Compare the given reactions with the desired reaction. We can see that all the substances in the target reaction are present in the given reactions. We will use the given reactions to extract the necessary information to find the enthalpy change for the target reaction.
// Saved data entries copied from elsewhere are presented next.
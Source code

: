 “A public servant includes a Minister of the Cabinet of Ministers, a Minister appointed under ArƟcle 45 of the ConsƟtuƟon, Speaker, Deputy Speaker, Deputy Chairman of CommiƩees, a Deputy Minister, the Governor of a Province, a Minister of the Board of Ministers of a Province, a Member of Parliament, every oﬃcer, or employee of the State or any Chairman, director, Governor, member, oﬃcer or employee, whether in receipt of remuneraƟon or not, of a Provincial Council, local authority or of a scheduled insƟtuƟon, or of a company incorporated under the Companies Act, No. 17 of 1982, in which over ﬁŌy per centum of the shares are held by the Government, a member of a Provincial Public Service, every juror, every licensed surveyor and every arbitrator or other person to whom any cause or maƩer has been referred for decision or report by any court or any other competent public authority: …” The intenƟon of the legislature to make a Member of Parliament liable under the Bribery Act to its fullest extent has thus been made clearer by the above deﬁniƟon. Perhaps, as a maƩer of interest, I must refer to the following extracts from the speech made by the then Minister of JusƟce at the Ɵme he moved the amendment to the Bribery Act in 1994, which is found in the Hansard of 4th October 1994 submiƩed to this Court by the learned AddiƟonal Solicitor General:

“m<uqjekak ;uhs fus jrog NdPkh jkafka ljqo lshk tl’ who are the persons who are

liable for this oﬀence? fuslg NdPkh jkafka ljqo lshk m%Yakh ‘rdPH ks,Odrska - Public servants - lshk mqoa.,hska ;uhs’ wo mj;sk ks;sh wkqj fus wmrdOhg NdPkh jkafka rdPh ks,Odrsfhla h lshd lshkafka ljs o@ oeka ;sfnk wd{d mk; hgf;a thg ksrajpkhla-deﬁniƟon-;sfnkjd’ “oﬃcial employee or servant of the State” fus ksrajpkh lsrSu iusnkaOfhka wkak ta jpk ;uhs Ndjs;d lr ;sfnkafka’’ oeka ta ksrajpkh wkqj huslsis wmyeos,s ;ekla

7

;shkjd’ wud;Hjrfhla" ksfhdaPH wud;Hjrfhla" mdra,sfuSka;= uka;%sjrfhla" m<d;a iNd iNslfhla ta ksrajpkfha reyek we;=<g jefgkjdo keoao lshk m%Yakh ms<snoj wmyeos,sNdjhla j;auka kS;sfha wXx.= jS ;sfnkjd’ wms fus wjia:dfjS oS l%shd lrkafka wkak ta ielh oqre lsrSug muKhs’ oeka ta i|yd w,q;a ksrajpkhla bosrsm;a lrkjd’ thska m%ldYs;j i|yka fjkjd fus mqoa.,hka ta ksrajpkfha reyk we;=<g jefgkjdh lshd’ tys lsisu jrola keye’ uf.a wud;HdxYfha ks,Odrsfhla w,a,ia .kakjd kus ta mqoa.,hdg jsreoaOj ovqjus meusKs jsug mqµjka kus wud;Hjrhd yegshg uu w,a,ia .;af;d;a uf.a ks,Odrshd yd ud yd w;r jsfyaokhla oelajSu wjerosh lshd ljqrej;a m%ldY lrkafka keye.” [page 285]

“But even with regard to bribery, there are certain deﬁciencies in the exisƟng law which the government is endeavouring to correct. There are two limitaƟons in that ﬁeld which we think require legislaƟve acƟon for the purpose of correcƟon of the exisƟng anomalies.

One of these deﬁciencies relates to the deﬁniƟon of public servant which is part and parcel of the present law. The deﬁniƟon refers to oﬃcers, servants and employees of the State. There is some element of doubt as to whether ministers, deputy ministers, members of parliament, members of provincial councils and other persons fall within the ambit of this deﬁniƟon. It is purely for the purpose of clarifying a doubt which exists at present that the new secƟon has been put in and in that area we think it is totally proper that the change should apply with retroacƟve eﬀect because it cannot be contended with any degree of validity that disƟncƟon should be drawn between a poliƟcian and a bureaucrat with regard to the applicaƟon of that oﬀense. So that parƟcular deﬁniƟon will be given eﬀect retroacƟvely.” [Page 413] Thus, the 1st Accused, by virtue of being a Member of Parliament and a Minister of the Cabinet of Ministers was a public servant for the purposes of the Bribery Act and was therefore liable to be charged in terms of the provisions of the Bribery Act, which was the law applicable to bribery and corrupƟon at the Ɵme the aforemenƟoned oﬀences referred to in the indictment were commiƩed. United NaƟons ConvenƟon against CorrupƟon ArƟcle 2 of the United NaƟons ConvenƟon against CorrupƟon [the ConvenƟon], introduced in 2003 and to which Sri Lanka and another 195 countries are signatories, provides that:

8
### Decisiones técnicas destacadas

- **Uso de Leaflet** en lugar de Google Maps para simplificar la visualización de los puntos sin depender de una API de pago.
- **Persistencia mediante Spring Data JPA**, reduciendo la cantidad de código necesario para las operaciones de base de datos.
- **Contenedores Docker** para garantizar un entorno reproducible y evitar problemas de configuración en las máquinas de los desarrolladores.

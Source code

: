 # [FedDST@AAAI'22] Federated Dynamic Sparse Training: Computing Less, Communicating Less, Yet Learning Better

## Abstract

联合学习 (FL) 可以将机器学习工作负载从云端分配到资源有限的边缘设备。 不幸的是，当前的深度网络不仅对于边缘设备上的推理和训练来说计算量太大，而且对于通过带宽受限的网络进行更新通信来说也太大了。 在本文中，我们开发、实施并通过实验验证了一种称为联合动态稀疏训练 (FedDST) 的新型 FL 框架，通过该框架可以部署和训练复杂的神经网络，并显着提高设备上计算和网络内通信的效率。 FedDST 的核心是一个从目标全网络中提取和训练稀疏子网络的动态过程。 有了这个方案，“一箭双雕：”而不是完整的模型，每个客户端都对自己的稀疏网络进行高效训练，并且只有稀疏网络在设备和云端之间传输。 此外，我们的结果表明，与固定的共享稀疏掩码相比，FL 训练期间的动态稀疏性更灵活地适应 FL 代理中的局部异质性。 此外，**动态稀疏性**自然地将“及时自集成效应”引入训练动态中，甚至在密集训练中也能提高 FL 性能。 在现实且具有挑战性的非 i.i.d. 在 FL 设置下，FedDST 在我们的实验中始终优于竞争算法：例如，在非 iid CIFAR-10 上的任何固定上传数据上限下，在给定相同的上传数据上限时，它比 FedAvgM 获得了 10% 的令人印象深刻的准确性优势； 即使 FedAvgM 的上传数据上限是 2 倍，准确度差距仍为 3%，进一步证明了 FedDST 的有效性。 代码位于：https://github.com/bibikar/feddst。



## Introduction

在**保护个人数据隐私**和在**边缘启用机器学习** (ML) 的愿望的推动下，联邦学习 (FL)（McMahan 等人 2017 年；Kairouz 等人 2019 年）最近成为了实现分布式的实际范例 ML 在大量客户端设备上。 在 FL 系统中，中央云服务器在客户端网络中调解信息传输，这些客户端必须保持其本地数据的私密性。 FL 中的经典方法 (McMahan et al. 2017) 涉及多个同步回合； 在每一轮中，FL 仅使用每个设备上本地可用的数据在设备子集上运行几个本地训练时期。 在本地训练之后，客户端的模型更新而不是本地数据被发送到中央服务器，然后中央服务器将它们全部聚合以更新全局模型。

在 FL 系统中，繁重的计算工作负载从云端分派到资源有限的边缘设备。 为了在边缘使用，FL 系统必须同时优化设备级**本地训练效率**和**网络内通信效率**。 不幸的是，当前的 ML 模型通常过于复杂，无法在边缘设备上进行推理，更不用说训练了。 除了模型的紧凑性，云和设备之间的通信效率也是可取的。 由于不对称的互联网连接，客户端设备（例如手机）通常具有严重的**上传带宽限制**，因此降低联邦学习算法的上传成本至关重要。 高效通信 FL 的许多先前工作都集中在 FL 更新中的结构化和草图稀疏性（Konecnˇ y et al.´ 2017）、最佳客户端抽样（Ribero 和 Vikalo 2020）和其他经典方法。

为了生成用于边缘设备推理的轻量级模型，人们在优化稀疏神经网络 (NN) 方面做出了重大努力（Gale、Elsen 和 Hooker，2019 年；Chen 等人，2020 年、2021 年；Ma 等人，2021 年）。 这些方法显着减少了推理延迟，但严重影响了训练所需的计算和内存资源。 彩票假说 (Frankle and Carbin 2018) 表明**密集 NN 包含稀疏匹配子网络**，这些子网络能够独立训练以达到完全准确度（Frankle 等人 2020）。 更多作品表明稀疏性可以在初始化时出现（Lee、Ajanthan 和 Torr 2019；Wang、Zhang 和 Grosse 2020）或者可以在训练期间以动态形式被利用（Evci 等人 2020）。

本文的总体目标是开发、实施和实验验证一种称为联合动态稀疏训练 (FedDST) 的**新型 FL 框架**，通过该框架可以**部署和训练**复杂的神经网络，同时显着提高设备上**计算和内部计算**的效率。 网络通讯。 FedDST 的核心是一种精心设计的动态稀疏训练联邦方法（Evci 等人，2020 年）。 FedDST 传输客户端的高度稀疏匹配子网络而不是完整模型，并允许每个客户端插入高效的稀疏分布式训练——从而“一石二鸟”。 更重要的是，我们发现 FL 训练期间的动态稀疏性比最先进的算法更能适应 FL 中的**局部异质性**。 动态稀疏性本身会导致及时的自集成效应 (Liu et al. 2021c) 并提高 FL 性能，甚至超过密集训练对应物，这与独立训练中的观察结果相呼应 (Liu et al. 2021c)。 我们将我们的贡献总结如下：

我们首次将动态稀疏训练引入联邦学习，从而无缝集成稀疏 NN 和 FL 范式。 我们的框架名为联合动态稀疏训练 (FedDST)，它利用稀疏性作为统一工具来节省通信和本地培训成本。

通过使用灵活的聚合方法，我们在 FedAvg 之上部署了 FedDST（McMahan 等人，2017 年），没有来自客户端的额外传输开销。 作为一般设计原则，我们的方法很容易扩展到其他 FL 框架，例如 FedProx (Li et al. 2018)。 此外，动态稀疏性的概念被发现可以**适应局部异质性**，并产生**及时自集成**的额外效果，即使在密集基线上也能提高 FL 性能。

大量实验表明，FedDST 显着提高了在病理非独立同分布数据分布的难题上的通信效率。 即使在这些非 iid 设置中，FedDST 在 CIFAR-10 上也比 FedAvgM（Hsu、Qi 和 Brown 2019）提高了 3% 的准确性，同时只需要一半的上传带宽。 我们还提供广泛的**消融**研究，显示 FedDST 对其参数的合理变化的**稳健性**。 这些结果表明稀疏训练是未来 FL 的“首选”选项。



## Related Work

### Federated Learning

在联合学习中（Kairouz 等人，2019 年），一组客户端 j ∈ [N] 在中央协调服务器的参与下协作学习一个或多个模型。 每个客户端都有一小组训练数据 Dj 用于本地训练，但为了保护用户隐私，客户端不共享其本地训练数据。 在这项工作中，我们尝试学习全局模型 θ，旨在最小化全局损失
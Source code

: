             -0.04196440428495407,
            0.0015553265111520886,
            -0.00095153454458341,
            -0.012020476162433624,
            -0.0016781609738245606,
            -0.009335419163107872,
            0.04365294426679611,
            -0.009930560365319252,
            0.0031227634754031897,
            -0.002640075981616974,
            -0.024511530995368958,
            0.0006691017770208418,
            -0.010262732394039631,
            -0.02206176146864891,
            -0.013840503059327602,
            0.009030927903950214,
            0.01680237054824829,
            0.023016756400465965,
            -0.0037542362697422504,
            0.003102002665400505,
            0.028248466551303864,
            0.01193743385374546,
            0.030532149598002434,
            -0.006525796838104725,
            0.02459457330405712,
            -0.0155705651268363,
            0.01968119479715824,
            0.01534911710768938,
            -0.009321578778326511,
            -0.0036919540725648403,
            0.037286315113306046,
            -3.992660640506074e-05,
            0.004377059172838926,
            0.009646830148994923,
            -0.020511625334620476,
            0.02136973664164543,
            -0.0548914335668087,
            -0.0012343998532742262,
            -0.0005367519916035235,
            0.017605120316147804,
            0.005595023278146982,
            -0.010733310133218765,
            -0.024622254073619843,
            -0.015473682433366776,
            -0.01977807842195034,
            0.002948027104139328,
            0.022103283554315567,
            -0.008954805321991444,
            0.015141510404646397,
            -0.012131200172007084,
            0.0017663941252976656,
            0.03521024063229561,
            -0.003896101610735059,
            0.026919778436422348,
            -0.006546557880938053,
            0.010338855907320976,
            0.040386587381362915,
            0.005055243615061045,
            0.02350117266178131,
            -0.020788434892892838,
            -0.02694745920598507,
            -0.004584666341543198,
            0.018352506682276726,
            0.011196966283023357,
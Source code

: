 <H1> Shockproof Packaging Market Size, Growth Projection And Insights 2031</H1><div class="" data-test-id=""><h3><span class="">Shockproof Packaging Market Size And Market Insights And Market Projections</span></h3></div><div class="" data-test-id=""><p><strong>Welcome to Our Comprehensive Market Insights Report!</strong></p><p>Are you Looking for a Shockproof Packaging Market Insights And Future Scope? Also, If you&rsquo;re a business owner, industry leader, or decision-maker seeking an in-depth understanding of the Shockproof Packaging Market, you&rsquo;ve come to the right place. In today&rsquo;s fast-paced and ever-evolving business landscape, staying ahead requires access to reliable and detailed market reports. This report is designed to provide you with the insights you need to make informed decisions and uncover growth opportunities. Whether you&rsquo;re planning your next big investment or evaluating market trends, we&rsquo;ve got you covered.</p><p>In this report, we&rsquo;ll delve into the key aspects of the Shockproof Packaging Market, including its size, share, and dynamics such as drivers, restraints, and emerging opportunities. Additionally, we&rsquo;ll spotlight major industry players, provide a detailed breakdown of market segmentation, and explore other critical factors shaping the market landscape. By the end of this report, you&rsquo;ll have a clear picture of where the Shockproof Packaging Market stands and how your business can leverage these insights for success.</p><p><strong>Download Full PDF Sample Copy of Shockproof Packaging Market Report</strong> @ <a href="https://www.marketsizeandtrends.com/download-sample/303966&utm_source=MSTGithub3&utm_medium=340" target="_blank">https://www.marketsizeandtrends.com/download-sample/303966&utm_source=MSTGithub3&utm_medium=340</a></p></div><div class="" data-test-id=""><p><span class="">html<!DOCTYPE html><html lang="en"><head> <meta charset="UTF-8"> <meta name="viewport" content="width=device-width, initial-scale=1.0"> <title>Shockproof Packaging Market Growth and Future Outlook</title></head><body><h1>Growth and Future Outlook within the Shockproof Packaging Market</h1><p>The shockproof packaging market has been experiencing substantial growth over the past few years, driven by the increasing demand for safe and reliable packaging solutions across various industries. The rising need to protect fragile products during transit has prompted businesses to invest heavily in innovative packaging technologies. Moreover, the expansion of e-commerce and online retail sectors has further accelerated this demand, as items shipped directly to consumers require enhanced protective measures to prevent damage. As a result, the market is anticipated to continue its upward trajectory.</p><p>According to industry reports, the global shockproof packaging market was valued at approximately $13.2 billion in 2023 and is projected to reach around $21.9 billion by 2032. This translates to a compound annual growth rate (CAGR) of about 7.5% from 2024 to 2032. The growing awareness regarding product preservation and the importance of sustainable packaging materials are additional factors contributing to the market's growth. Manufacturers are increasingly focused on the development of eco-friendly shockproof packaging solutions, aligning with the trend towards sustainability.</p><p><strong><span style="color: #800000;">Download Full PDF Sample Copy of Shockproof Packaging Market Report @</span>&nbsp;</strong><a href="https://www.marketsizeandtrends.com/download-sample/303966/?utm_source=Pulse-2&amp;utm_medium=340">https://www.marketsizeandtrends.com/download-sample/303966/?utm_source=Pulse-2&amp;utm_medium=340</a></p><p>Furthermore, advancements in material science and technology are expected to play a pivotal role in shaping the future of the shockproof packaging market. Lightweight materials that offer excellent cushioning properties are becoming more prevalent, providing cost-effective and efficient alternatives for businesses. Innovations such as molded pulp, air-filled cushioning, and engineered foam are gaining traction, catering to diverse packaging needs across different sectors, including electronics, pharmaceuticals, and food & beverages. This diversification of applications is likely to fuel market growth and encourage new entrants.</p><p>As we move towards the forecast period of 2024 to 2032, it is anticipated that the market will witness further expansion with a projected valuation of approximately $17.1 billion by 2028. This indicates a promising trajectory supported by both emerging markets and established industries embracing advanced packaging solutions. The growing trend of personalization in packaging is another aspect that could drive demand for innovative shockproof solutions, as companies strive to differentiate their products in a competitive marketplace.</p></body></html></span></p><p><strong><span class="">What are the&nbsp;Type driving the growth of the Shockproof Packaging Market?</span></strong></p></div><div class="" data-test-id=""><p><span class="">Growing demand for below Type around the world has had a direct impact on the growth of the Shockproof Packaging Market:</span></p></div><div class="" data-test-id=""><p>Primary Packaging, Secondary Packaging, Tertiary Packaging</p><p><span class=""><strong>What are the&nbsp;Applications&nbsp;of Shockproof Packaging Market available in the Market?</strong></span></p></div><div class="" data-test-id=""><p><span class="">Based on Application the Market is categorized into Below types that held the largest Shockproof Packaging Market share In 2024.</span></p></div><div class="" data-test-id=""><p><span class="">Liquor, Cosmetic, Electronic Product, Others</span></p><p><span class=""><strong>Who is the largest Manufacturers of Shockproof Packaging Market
First, we have to manipulate the given reactions to match the target reaction. We can find the desired equation by adding a combination of these reactions. We notice that to cancel out the \(\mathrm{Fe}_{2}\mathrm{O}_{3}\), we need to reverse the direction of the first two reactions. $$-\Delta H^{\circ} = -[\mathrm{Fe}_{2} \mathrm{O}_{3}(s)+3 \mathrm{CO}(g) \longrightarrow 2 \mathrm{Fe}(s)+3 \mathrm{CO}_{2}(g)]$$ $$-\Delta H^{\circ} = -[3 \mathrm{Fe}_{2} \mathrm{O}_{3}(s)+\mathrm{CO}(g) \longrightarrow 2 \mathrm{Fe}_{3} \mathrm{O}_{4}(s)+\mathrm{CO}_{2}(g)]$$ Before we add up these equations, we need to ensure the substances we don't need to cancel each other out. Thus, we can rewrite the equations as: $$\frac{1}{3}\times(-\Delta H^{\circ} = -[\mathrm{Fe}_{2} \mathrm{O}_{3}(s)+3 \mathrm{CO}(g) \longrightarrow 2 \mathrm{Fe}(s)+3 \mathrm{CO}_{2}(g)])$$ $$\frac{1}{2}\times(-\Delta H^{\circ} = -[3 \mathrm{Fe}_{2} \mathrm{O}_{3}(s)+\mathrm{CO}(g) \longrightarrow 2 \mathrm{Fe}_{3} \mathrm{O}_{4}(s)+\mathrm{CO}_{2}(g)])$$ $$\Delta H^{\circ} = [\mathrm{Fe}_{3} \mathrm{O}_{4}(s)+\mathrm{CO}(g) \longrightarrow 3 \mathrm{FeO}(s)+\mathrm{CO}_{2}(g)]$$ Now we can add up these equations getting: $$\mathrm{FeO}(s)+\mathrm{CO}(g) \longrightarrow \mathrm{Fe}(s)+\mathrm{CO}_{2}(g)$$

Now that we have obtained the linear combination of the given reactions to get the desired reaction, we can find the enthalpy change for this reaction by summing the enthalpy change of the given reactions after manipulating them. We have: $$\Delta H^{\circ}_{target} = \frac{-1}{3}\times(-23 \,\mathrm{kJ}) + \frac{-1}{2}\times(-39\, \mathrm{kJ}) + 18\, \mathrm{kJ}$$ $$\Delta H^{\circ}_{target} = \frac{23}{3} \,\mathrm{kJ} + \frac{39}{2}\, \mathrm{kJ} - 18\, \mathrm{kJ}$$ Calculating the enthalpy change for the target reaction: $$\Delta H^{\circ}_{target} = 7.67 \,\mathrm{kJ} + 19.5\, \mathrm{kJ} - 18\, \mathrm{kJ} =\boldsymbol{9.17\, \mathrm{kJ}}$$ The calculated enthalpy change for the desired reaction is \(\Delta H^{\circ}_{\mathrm{FeO}(s)+\mathrm{CO}(g) \longrightarrow \mathrm{Fe}(s)+\mathrm{CO}_{2}(g)} = 9.17 \,\mathrm{kJ}\).